Да, Россия, которую мы — будто бы — знаем и помним, крашена-перекрашена темпераментом Достоевского, хандрой Некрасова, толстовским поиском идеала. Их вторая реальность всегда стремилась занять — и заняла — место первой, сырой, непреображенной. Модель Толстого, версия Достоевского — вот что такое российское прошлое, ими по-своему запечатленное, с их Карамазовыми — Каратаевыми, по которым мы нынче и судим о загадочной русской душе…
Да, если даже решим, как было сказано, постигать историю жизни и быта по тем, кто слабей как творец, демиург, по причине ли меньших претензий или нехватки таланта, по Потапенко, Боборыкину, Шеллеру, то уж более обоснованно доверять лишь Максимову, Энгельгардту и Гиляровскому, по-нашему — документалистам, хотя и тогда… Нет, конечно, приблизимся к предмету нашего вожделения, но выйдет, как в детской игре: теплее… теплее… совсем тепло… Горячо — не получится.

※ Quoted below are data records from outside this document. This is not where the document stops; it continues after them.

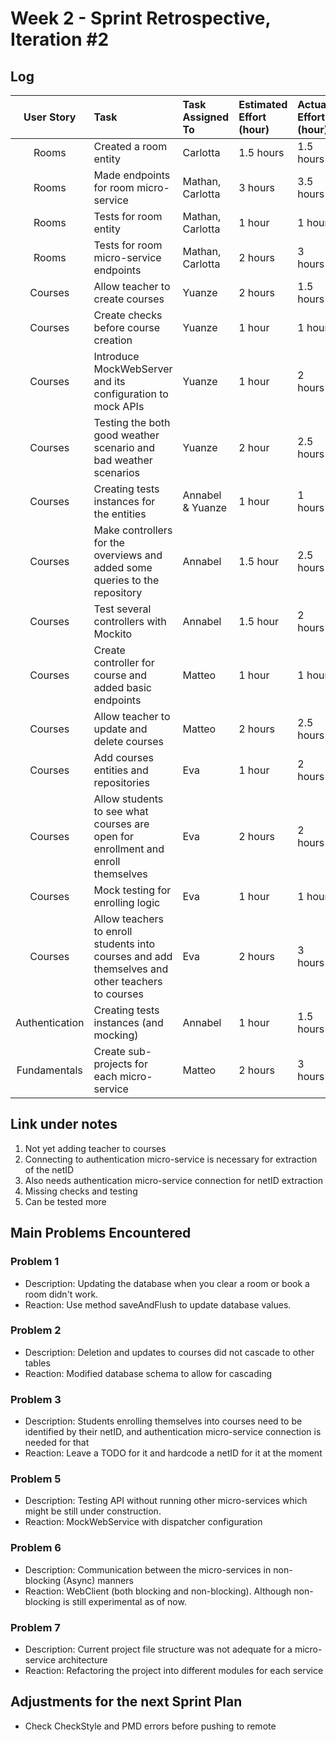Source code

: # Week 2 - Sprint Retrospective, Iteration #2

## Log

|   User Story   | Task                                                                                            | Task Assigned To | Estimated Effort (hour) | Actual Effort (hour) | Done  | Notes |
| :------------: | :---------------------------------------------------------------------------------------------- | :--------------- | :---------------------- | :------------------- | :---: | :---: |
|     Rooms      | Created a room entity                                                                           | Carlotta         | 1.5 hours               | 1.5 hours            |   Y   |  N/A  |
|     Rooms      | Made endpoints for room micro-service                                                           | Mathan, Carlotta | 3 hours                 | 3.5 hours            |   Y   |  N/A  |
|     Rooms      | Tests for room entity                                                                           | Mathan, Carlotta | 1 hour                  | 1 hour               |   Y   |  N/A  |
|     Rooms      | Tests for room micro-service endpoints                                                          | Mathan, Carlotta | 2 hours                 | 3 hours              |   Y   |  N/A  |
|    Courses     | Allow teacher to create courses                                                                 | Yuanze           | 2 hours                 | 1.5 hours            |   Y   |  (1)  |
|    Courses     | Create checks before course creation                                                            | Yuanze           | 1 hour                  | 1 hour               |   Y   |  N/A  |
|    Courses     | Introduce MockWebServer and its configuration to mock APIs                                      | Yuanze           | 1 hour                  | 2 hours              |   Y   |  N/A  |
|    Courses     | Testing the both good weather scenario and bad weather scenarios                                | Yuanze           | 2 hour                  | 2.5 hours            |   Y   |  N/A  |
|    Courses     | Creating tests instances for the entities                                                       | Annabel & Yuanze | 1 hour                  | 1 hours              |   Y   |  N/A  |
|    Courses     | Make controllers for the overviews and added some queries to the repository                     | Annabel          | 1.5 hour                | 2.5 hours            |   Y   |  N/A  |
|    Courses     | Test several controllers with Mockito                                                           | Annabel          | 1.5 hour                | 2 hours              |   N   |  (5)  |
|    Courses     | Create controller for course and added basic endpoints                                          | Matteo           | 1 hour                  | 1 hour               |   Y   |  N/A  |
|    Courses     | Allow teacher to update and delete courses                                                      | Matteo           | 2 hours                 | 2.5 hours            |   N   |  (4)  |
|    Courses     | Add courses entities and repositories                                                           | Eva              | 1 hour                  | 2 hours              |   Y   |  N/A  |
|    Courses     | Allow students to see what courses are open for enrollment and enroll themselves                | Eva              | 2 hours                 | 2 hours              |   Y   |  (2)  |
|    Courses     | Mock testing for enrolling logic                                                                | Eva              | 1 hour                  | 1 hour               |   N   |  N/A  |
|    Courses     | Allow teachers to enroll students into courses and add themselves and other teachers to courses | Eva              | 2 hours                 | 3 hours              |   Y   |  (3)  |
| Authentication | Creating tests instances (and mocking)                                                          | Annabel          | 1 hour                  | 1.5 hours            |   N   |  (5)  |
|  Fundamentals  | Create sub-projects for each micro-service                                                      | Matteo           | 2 hours                 | 3 hours              |   Y   |  N/A  |

## Link under notes
1. Not yet adding teacher to courses
2. Connecting to authentication micro-service is necessary for extraction of the netID
3. Also needs authentication micro-service connection for netID extraction
4. Missing checks and testing
5. Can be tested more

## Main Problems Encountered

### Problem 1

- Description: Updating the database when you clear a room or book a room didn't work.
- Reaction: Use method saveAndFlush to update database values.

### Problem 2

- Description: Deletion and updates to courses did not cascade to other tables
- Reaction: Modified database schema to allow for cascading

### Problem 3

- Description: Students enrolling themselves into courses need to be identified by their netID, and authentication micro-service connection is needed for that
- Reaction: Leave a TODO for it and hardcode a netID for it at the moment

### Problem 5

- Description: Testing API without running other micro-services which might be still under construction.
- Reaction: MockWebService with dispatcher configuration

### Problem 6

- Description: Communication between the micro-services in non-blocking (Async) manners
- Reaction: WebClient (both blocking and non-blocking). Although non-blocking is still experimental as of now.

### Problem 7

- Description: Current project file structure was not adequate for a micro-service architecture
- Reaction: Refactoring the project into different modules for each service

## Adjustments for the next Sprint Plan

- Check CheckStyle and PMD errors before pushing to remote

Наша история — это они (ну хорошо: и они), наши художники, внушавшие и внушившие нам наш образ. Значит, и мы — это они, так что время от времени возникающий бунт против них, обещания сбросить с борта парохода или приговорить к насильственному забвению — наивность и глупость. Хотим — теперь извините за неэстетизм — два пальца в рот и изрыгнуть: кто Достоевского, кто Чернышевского. Поздно.
Хотя — было, я думаю, в истории русской литературы и, стало быть, русского сознания мгновение, которое задним числом можно расценить как шанс, чью реальность уже ни доказать, ни опровергнуть. Имею в виду то самое лермонтовское признание в странной любви к родине. Для него самого не совсем понятное приглядывание к мужичку, к народу вне общеизвестных функций — «кормильца» ли, «богоносца», оплота самодержавия или объекта сострадания.
Правда, и несколько раньше другой поэт от своей декабристской, гражданственной, обличительно-скорбной «Деревни», где парни — не парни, но «младые сыновья», превращенные в «измученных рабов», девки — не девки, но «девы юные», цветущие для элодея, вдруг перейдет, к неудовольствию многих, к такой же «странной» любви: «Иные нужны мне картины… Теперь мила мне балалайка да пьяный топот трепака перед порогом кабака». А много позже крестьянский сын окажется не догадливее армейского поручика: «Но люблю тебя, родина кроткая! А за что — разгадать не могу».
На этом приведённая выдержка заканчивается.